(INPUT RECORDS Opens)
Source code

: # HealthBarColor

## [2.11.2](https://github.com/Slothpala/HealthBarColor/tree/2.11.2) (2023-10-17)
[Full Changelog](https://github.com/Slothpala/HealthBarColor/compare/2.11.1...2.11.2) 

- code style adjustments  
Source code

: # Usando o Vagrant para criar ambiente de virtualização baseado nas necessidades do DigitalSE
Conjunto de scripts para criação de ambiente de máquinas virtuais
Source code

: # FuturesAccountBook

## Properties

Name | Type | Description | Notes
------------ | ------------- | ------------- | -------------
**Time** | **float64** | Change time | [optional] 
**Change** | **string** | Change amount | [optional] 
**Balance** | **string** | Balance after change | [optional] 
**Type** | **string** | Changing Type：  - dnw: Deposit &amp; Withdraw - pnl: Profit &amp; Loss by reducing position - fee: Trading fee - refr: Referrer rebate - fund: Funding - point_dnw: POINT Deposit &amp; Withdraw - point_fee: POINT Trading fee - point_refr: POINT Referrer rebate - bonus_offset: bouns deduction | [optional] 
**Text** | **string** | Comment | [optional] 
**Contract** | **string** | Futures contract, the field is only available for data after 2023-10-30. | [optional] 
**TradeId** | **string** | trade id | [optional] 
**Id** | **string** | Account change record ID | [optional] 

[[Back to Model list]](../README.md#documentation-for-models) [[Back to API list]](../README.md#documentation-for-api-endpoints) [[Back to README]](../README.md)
(INPUT RECORDS Closes)
EXERCISE GOAL: Reprint every entry exactly.

OUTPUT BELOW:
Source code

: # HealthBarColor

## [2.11.2](https://github.com/Slothpala/HealthBarColor/tree/2.11.2) (2023-10-17)
[Full Changelog](https://github.com/Slothpala/HealthBarColor/compare/2.11.1...2.11.2) 

- code style adjustments  
Source code

: # Usando o Vagrant para criar ambiente de virtualização baseado nas necessidades do DigitalSE
Conjunto de scripts para criação de ambiente de máquinas virtuais
Source code

: # FuturesAccountBook

## Properties

Name | Type | Description | Notes
------------ | ------------- | ------------- | -------------
**Time** | **float64** | Change time | [optional] 
**Change** | **string** | Change amount | [optional] 
**Balance** | **string** | Balance after change | [optional] 
**Type** | **string** | Changing Type：  - dnw: Deposit &amp; Withdraw - pnl: Profit &amp; Loss by reducing position - fee: Trading fee - refr: Referrer rebate - fund: Funding - point_dnw: POINT Deposit &amp; Withdraw - point_fee: POINT Trading fee - point_refr: POINT Referrer rebate - bonus_offset: bouns deduction | [optional] 
**Text** | **string** | Comment | [optional] 
**Contract** | **string** | Futures contract, the field is only available for data after 2023-10-30. | [optional] 
**TradeId** | **string** | trade id | [optional] 
**Id** | **string** | Account change record ID | [optional] 

[[Back to Model list]](../README.md#documentation-for-models) [[Back to API list]](../README.md#documentation-for-api-endpoints) [[Back to README]](../README.md)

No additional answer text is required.